* Problem to solve
Return each line of the data below that contains the string "libro".

* Material for this exercise
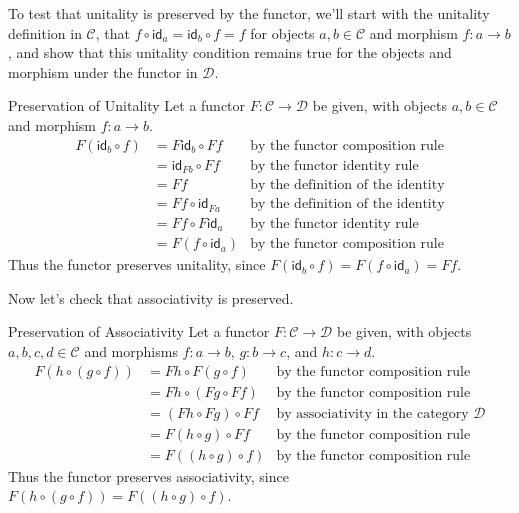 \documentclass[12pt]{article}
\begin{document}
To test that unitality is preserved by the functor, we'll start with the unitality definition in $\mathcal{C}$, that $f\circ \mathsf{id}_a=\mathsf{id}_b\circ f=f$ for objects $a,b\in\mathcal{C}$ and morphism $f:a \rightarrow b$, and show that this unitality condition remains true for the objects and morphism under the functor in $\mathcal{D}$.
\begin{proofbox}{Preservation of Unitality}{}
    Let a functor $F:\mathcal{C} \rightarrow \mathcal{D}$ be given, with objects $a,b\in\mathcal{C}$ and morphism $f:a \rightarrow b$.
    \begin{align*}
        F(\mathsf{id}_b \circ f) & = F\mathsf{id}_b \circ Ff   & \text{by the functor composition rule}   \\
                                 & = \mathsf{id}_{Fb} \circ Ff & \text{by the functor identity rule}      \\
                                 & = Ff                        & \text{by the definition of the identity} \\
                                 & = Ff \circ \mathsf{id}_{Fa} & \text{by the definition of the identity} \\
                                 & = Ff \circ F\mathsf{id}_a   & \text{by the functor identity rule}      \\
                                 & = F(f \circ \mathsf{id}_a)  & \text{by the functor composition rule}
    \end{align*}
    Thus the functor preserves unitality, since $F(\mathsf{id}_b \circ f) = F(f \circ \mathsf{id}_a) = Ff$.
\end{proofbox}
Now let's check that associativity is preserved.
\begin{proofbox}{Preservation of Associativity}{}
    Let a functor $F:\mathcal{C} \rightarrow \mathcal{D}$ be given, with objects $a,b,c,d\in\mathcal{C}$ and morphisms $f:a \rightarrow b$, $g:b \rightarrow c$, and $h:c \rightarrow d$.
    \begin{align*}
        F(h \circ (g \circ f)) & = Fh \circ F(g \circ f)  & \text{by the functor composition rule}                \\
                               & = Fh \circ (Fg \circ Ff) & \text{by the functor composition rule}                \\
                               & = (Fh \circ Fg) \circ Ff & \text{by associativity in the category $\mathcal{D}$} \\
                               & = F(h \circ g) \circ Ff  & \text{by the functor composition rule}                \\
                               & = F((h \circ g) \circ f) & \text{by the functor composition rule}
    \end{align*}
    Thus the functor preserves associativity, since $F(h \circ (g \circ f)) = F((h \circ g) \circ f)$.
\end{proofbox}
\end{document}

--

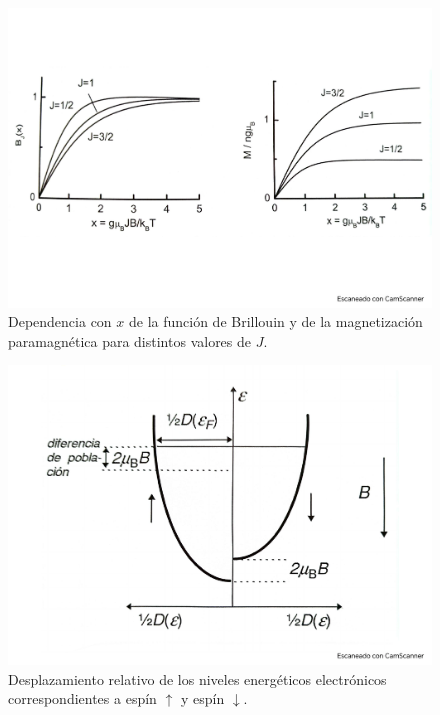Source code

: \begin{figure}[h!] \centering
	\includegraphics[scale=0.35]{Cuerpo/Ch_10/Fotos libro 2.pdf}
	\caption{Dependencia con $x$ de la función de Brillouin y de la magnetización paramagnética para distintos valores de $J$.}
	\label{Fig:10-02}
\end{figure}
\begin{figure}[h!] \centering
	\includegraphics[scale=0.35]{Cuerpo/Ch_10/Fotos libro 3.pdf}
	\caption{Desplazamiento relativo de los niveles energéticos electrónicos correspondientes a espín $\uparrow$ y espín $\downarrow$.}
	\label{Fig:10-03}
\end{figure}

* Exercise output
	\includegraphics[scale=0.35]{Cuerpo/Ch_10/Fotos libro 2.pdf}
	\includegraphics[scale=0.35]{Cuerpo/Ch_10/Fotos libro 3.pdf}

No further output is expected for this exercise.